For months, Haiti has been embroiled in yet another paralyzing political crisis, this one triggered by its violence and fraud-marred Aug. 9 legislative first round elections and the Oct. 25 legislative runoff and presidential vote. Local observer groups and opposition candidates have alleged “massive fraud” and called for an inquiry into the balloting.

I am asking everyone to look at themselves, and to ask themselves what they can do to bring their stone to the reconstruction of the new Haiti.

Haitian President Michel Martelly

Opposition presidential candidate, Jude Célestin, who qualified for the second round against Martelly’s presidential pick, entrepreneur Jovenel Moïse, has said he will not participate in the Jan. 24 presidential runoff. He has called on the government to adopt both his conditions for running, as well as a host of recommendations by its electoral evaluations commission that said the vote was plagued by irregularities and fraud.

The former head of the Centre National d’Equipement (CNE), Célestin supervised the removal and burial of nearly 300,000 quake dead by his mostly female heavy equipment operators in three different sites at Parc Christophe. The site where the monument is located is the biggest of the burial sites.

Célestin was not at the commemoration but this year’s theme, which hung on a back drape, “We were there for one another,” served as a reminder of how Haitians were the first rescuers after the tragedy.

Though Martelly tried to shy away from addressing the electoral crisis that continues to overshadow life in Haiti, he called on Haitians to come together, while making a subtle reference to the crisis.

It’s time, Martelly said, for Haitians to “prioritize Haiti’s interests over personal interests.

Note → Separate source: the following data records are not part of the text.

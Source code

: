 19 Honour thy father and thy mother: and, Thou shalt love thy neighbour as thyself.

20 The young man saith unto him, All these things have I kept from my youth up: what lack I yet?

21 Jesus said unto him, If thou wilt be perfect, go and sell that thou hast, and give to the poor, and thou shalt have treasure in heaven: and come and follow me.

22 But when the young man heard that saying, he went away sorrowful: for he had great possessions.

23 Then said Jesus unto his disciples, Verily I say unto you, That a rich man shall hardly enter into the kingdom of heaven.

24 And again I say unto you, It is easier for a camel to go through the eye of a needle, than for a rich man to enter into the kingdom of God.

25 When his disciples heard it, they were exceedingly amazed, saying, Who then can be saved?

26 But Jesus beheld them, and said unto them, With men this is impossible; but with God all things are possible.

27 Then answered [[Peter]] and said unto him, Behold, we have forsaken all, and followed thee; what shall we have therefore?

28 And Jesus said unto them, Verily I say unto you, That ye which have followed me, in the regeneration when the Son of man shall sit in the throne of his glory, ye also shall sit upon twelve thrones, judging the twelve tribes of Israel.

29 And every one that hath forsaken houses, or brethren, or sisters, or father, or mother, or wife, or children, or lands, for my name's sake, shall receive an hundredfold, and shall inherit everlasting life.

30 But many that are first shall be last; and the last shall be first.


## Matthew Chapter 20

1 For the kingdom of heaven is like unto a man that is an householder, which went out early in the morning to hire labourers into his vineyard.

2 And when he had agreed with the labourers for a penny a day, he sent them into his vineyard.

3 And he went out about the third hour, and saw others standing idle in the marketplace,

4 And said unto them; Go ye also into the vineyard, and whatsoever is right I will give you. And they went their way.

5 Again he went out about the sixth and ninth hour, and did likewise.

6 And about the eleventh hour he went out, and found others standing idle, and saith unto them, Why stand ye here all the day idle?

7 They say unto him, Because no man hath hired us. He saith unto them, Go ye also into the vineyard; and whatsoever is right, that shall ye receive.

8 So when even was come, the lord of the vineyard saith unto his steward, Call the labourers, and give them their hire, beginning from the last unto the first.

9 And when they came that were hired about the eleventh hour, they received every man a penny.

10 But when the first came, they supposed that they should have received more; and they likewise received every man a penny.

It’s not just a question of only winning power but it’s a question of what are you going to do, what plan do you have, is it Haiti that you see first?”

“Criticism is easy,” he noted, “but I am asking everyone to look at themselves, and to ask themselves what they can do to bring their stone to the reconstruction of the new Haiti.”

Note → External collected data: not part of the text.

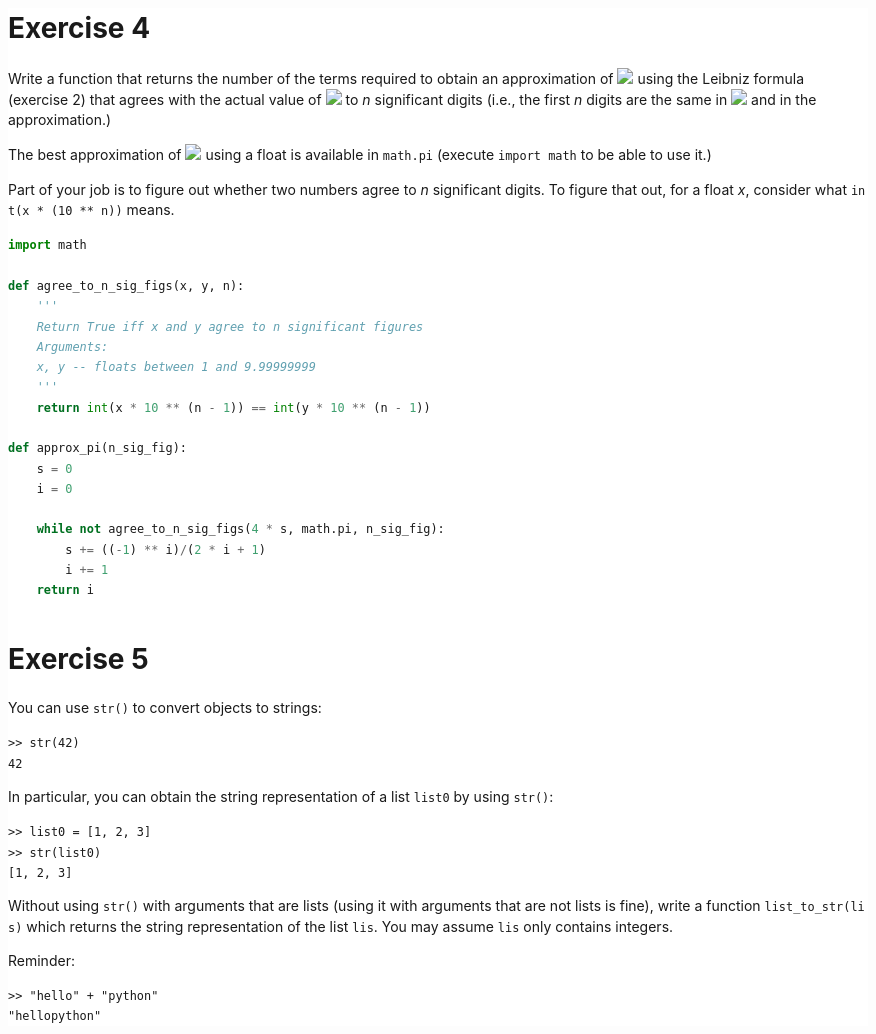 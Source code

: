 # Exercise 4

Write a function that returns the number of the terms required to obtain an approximation of <img src="https://latex.codecogs.com/svg.latex?\pi"/> using the Leibniz formula (exercise 2) that agrees with the actual value of <img src="https://latex.codecogs.com/svg.latex?\pi" /> to *n* significant digits (i.e., the first *n* digits are the same in <img src="https://latex.codecogs.com/svg.latex?\pi"/> and in the approximation.)

The best approximation of <img src="https://latex.codecogs.com/svg.latex?\pi"/> using a float is available in `math.pi` (execute `import math` to be able to use it.)

Part of your job is to figure out whether two numbers agree to *n* significant digits. To figure that out, for a float *x*, consider what `int(x * (10 ** n))` means.

```python
import math

def agree_to_n_sig_figs(x, y, n):
    '''
    Return True iff x and y agree to n significant figures  
    Arguments:
    x, y -- floats between 1 and 9.99999999
    '''
    return int(x * 10 ** (n - 1)) == int(y * 10 ** (n - 1))
    
def approx_pi(n_sig_fig):
    s = 0
    i = 0
    
    while not agree_to_n_sig_figs(4 * s, math.pi, n_sig_fig):
        s += ((-1) ** i)/(2 * i + 1)
        i += 1
    return i
```

# Exercise 5

You can use `str()` to convert objects to strings:
```
>> str(42) 
42
```
In particular, you can obtain the string representation of a list `list0` by using `str()`:
```
>> list0 = [1, 2, 3]
>> str(list0)
[1, 2, 3]
```
Without using `str()` with arguments that are lists (using it with arguments that are not lists is fine), write a function `list_to_str(lis)` which returns the string representation of the list `lis`. You may assume `lis` only contains integers.

Reminder:
```
>> "hello" + "python"
"hellopython"
```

According to the International Organization for Migration, the number of Haitians displaced by the earthquake has dropped from 1.5 million to 59,720.

Six years since, we still do not know the exact number of our dead, nor all of their names.

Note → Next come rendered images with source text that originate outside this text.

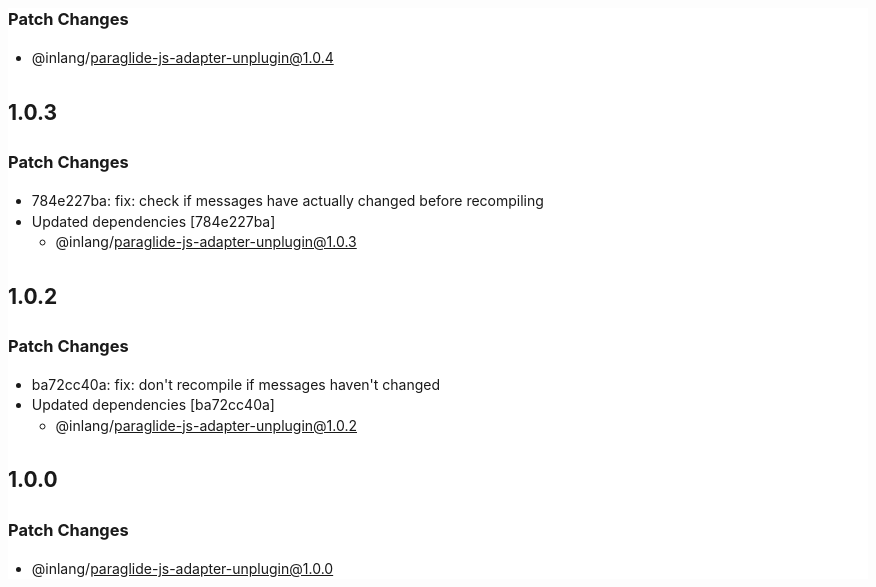 ### Patch Changes

- @inlang/paraglide-js-adapter-unplugin@1.0.4

## 1.0.3

### Patch Changes

- 784e227ba: fix: check if messages have actually changed before recompiling
- Updated dependencies [784e227ba]
  - @inlang/paraglide-js-adapter-unplugin@1.0.3

## 1.0.2

### Patch Changes

- ba72cc40a: fix: don't recompile if messages haven't changed
- Updated dependencies [ba72cc40a]
  - @inlang/paraglide-js-adapter-unplugin@1.0.2

## 1.0.0

### Patch Changes

- @inlang/paraglide-js-adapter-unplugin@1.0.0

Haiti’s leading feminists organizations

Lasting 35 seconds, the quake also injured 300,000. Its death toll — announced as 316,000 by the previous government — remains a matter of debate.

“Six years since the country was devastated by the earthquake of January 12; six years since we carried the pain of the sudden death of thousands of our compatriots of both sexes; six years since, we still do not know the exact number of our dead, nor all of their names,” the feminists organizations Kay Fanm and Solidarité des femmes haïtiennes (SOFA) said in a statement.

Calling the tragedy, which also killed a number of leading Haitian intellectuals and feminists, a “massacre,” the organizations said, “January 12 was not only the result of a natural disaster, but also the result of inconsistencies in matters of urban planning, construction type, environment.”

Tens of thousands of Haitians, they note, continue to live in deplorable, substandard housing. Less than a mile from the memorial site, for example, stands Canaan, a post-quake community with more than 300,000 residents that has come to symbolize the failure of the shortcomings of the reconstruction effort.

Of the $12.5 billion pledged by foreign donors to help Haiti rebuild, it remains unclear how much has been disbursed or obligated. At some point, donors stopped distinguishing between regular aid and earthquake aid, say those who previously tracked the funds.

Claude Prépetit, a local seismologist, said while Haiti has improved its mapping of its fault lines, the country remains at risk of repeating the tragedy. Tremors were reported on Dec. 30 and Jan. 2.

Haitian authorities, Prépetit said, must improve supervision of new construction and do more to educate the population on how to respond to a quake.